[Plain-text document sources]
▼
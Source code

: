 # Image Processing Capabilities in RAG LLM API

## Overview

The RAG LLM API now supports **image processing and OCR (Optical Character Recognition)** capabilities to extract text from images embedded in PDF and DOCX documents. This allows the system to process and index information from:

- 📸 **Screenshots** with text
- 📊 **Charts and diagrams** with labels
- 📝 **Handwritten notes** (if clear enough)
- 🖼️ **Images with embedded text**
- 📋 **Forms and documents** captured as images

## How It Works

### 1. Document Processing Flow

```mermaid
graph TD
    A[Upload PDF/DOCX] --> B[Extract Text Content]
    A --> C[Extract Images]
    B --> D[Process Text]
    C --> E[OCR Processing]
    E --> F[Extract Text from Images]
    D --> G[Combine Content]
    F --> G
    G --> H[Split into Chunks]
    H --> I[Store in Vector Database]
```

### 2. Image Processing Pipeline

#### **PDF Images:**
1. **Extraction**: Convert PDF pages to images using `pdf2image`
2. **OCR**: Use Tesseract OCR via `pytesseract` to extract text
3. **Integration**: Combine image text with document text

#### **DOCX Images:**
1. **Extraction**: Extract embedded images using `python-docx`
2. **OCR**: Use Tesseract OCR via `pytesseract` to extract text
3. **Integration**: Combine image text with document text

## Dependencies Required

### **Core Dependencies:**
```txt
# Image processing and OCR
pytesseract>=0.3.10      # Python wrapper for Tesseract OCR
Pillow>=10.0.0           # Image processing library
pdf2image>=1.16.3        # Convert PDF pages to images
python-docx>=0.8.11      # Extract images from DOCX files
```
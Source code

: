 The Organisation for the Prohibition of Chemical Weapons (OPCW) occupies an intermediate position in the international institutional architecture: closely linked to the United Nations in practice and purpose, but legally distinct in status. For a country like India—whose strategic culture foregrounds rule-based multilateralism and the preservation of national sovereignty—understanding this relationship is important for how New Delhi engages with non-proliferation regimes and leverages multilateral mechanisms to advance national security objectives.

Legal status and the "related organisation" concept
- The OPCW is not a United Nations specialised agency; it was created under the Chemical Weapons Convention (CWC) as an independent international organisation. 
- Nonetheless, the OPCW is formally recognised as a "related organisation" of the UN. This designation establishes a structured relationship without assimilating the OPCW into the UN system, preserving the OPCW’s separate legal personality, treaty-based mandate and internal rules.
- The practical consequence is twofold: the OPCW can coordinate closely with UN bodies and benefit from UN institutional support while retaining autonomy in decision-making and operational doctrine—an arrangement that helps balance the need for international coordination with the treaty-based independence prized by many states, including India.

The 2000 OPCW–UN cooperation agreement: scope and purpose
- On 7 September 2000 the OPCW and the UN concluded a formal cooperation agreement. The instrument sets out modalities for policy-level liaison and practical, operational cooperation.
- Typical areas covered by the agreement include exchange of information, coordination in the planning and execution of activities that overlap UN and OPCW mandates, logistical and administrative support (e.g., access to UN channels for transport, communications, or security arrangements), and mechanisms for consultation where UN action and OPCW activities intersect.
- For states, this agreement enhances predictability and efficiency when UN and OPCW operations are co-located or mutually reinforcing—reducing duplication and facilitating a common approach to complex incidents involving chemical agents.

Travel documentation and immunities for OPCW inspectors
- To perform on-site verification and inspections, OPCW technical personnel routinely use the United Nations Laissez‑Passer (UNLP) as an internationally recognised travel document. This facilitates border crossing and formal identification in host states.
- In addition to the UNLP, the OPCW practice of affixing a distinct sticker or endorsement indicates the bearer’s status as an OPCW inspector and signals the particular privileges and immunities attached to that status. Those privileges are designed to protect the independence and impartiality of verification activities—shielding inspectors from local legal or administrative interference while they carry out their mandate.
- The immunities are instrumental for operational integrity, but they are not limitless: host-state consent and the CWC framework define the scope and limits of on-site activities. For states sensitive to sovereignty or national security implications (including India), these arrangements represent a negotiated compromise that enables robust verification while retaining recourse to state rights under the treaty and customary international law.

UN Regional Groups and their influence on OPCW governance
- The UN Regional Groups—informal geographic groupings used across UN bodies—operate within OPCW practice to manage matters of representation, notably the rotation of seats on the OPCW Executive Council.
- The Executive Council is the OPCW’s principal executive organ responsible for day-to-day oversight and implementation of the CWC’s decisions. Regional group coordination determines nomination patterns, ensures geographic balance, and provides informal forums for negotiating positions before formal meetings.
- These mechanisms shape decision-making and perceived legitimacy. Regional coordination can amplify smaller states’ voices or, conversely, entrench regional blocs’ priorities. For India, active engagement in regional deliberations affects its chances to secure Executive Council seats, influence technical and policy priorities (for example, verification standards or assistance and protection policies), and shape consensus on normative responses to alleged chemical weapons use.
▲
TASK STATEMENT –
Reproduce the lines above, beginning at the line with "Legal status and" and stopping after the line with "- Nonetheless, the", exactly as they are.

ANSWER AREA –
Legal status and the "related organisation" concept
- The OPCW is not a United Nations specialised agency; it was created under the Chemical Weapons Convention (CWC) as an independent international organisation. 
- Nonetheless, the OPCW is formally recognised as a "related organisation" of the UN. This designation establishes a structured relationship without assimilating the OPCW into the UN system, preserving the OPCW’s separate legal personality, treaty-based mandate and internal rules.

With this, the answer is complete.